On Jakobshavn, the acceleration began at the calving front and spread up-glacier 20 km in 1997 and up to 55 km inland by 2003 (Joughin et al., 2004)Luckman et al. (2006) observed, “The most plausible sequence of events is that the thinning eventually reached a threshold, ungrounded the glacier tongues and subsequently allowed acceleration, retreat and further thinning. It is reasonable to believe that the 1998 Jakobshavn speed-up, also following a long period of stability, was triggered by the same processes of thinning but occurred earlier and after a shorter period of thinning because the tongue was already afloat.”

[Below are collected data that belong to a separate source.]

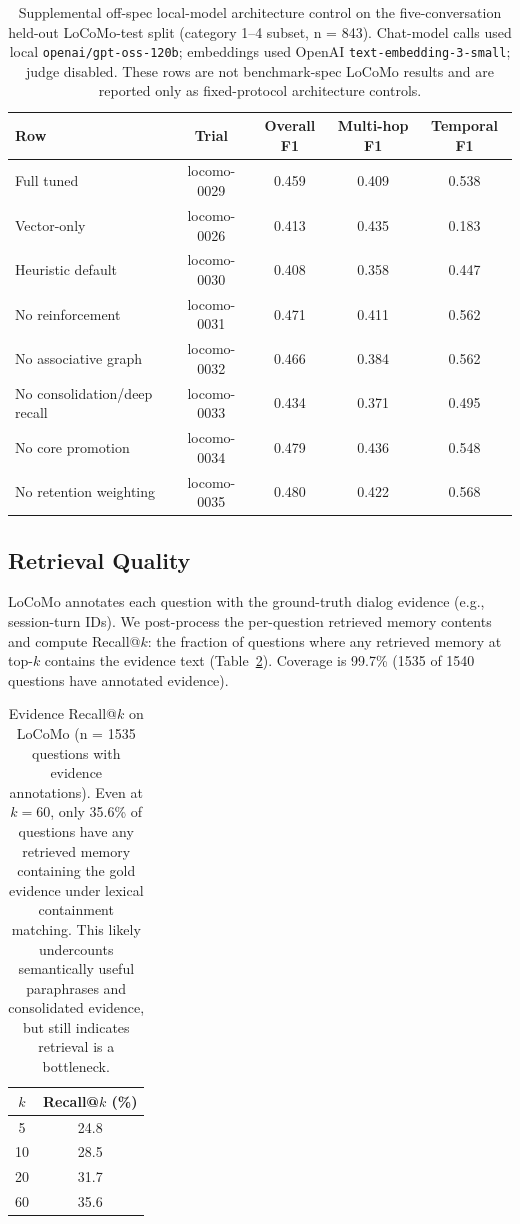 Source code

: \documentclass[11pt,a4paper]{article}
\begin{document}
\begin{table}[htbp]
\centering
\small
\begin{tabular}{@{}lcccc@{}}
\toprule
\textbf{Row} & \textbf{Trial} & \textbf{Overall F1} & \textbf{Multi-hop F1} & \textbf{Temporal F1} \\
\midrule
Full tuned & locomo-0029 & 0.459 & 0.409 & 0.538 \\
Vector-only & locomo-0026 & 0.413 & 0.435 & 0.183 \\
Heuristic default & locomo-0030 & 0.408 & 0.358 & 0.447 \\
No reinforcement & locomo-0031 & 0.471 & 0.411 & 0.562 \\
No associative graph & locomo-0032 & 0.466 & 0.384 & 0.562 \\
No consolidation/deep recall & locomo-0033 & 0.434 & 0.371 & 0.495 \\
No core promotion & locomo-0034 & 0.479 & 0.436 & 0.548 \\
No retention weighting & locomo-0035 & 0.480 & 0.422 & 0.568 \\
\bottomrule
\end{tabular}
\caption{Supplemental off-spec local-model architecture control on the five-conversation held-out LoCoMo-test split (category 1--4 subset, n = 843). Chat-model calls used local \texttt{openai/gpt-oss-120b}; embeddings used OpenAI \texttt{text-embedding-3-small}; judge disabled. These rows are not benchmark-spec LoCoMo results and are reported only as fixed-protocol architecture controls.}
\label{tab:local-control}
\end{table}

\subsection{Retrieval Quality}
\label{sec:eval-retrieval}

LoCoMo annotates each question with the ground-truth dialog evidence (e.g., session-turn IDs). We post-process the per-question retrieved memory contents and compute Recall@$k$: the fraction of questions where any retrieved memory at top-$k$ contains the evidence text (Table~\ref{tab:recall}). Coverage is 99.7\% (1535 of 1540 questions have annotated evidence).

\begin{table}[htbp]
\centering
\small
\begin{tabular}{@{}cc@{}}
\toprule
$k$ & \textbf{Recall@$k$ (\%)} \\
\midrule
5 & 24.8 \\
10 & 28.5 \\
20 & 31.7 \\
60 & 35.6 \\
\bottomrule
\end{tabular}
\caption{Evidence Recall@$k$ on LoCoMo (n = 1535 questions with evidence annotations). Even at $k = 60$, only 35.6\% of questions have any retrieved memory containing the gold evidence under lexical containment matching. This likely undercounts semantically useful paraphrases and consolidated evidence, but still indicates retrieval is a bottleneck.}
\label{tab:recall}
\end{table}
\end{document}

On Jakobshavn, the acceleration was not restricted to the summer, persisting through the winter when surface meltwater is absent. This indicates that it is the change in conditions at the calving front where the backforce on the glacier was reduced that allowed acceleration and retreat. This is typical for Greenland marine-terminating outlet glaciers: they have accelerated most at the calving front, and the acceleration is not seasonal. The acceleration is not significantly due to meltwater-enhanced lubrication. Below is the acceleration of the last decade compared to before, illustrating that the greatest acceleration is at the calving front (Thomas et al., 2009).



The Jakobshavn is of particular importance as it has a bed below sea level for at least 80 km inland from the terminus. In this reach, there are no significant pinning points, or abrupt changes in slope or width (Clarke & Echelmeyer, 1996), that would help stabilize the glacier during retreat. In particular, the bed becomes deeper from 24-40 km behind the calving front, which should reinforce calving acceleration (Thomas et al., 2009).

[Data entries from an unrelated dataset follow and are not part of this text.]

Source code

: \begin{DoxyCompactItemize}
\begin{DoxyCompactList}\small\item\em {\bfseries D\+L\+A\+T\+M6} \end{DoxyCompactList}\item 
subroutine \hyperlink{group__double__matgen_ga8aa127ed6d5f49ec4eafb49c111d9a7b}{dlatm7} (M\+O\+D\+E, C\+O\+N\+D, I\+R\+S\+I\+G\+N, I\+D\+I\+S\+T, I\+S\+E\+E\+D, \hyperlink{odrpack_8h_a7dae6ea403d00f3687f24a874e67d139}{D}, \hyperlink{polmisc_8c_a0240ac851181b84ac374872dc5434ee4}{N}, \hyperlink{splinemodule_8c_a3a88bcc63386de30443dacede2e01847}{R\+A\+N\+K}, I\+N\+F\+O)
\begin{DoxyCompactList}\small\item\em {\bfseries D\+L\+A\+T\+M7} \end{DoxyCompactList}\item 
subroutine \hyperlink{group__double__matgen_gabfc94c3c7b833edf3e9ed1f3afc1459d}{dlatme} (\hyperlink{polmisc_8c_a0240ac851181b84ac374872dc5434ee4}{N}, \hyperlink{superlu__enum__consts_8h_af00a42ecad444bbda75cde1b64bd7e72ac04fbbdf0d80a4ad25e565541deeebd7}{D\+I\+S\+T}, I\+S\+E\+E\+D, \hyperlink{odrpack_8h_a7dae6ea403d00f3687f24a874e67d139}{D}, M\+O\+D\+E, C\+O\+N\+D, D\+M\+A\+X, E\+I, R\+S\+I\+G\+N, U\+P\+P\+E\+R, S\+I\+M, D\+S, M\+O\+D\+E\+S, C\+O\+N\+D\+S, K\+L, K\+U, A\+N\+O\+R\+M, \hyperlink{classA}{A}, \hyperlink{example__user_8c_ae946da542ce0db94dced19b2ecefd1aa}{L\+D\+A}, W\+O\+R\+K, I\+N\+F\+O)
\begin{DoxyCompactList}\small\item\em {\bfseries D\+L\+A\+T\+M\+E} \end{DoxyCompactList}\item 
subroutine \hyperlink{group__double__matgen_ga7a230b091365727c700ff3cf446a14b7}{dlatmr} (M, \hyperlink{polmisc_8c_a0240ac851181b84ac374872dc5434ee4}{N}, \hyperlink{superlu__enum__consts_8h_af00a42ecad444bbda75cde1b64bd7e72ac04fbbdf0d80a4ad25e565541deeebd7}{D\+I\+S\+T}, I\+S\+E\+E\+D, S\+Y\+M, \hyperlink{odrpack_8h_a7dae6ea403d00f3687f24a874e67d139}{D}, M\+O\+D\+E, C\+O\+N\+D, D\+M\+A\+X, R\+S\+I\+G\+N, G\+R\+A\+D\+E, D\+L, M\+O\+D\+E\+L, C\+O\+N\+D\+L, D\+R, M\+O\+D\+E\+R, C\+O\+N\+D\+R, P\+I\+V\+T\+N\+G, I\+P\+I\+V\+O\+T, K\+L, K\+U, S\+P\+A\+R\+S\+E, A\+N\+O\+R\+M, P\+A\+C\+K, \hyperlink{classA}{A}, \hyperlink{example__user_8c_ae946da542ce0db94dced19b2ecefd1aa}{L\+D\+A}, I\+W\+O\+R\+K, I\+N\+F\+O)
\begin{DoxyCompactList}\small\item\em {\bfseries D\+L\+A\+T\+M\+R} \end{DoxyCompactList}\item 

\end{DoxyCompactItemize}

Images of Jakobshavn Isbrae in 2001 indicate substantial rifts on the north side of the glacier near the 2005 terminus position, suggesting the glacier had been preconditioned for retreat. In the image below from June 17, 2010, the snowline is evident on the north side of Jakobshavn as the transition to the much lighter blue tone, in this Landsat image. The red line is the June 2009 snowline, and the green line is the 2008 June snowline.


A comparison of the April 2010 (top image below) and the April 2011 Landsat image (middle image) indicates a somewhat lower snowline on the Jakobshavn in 2011. The zoomed-in version indicates the amount of the ice that is actually icebergs.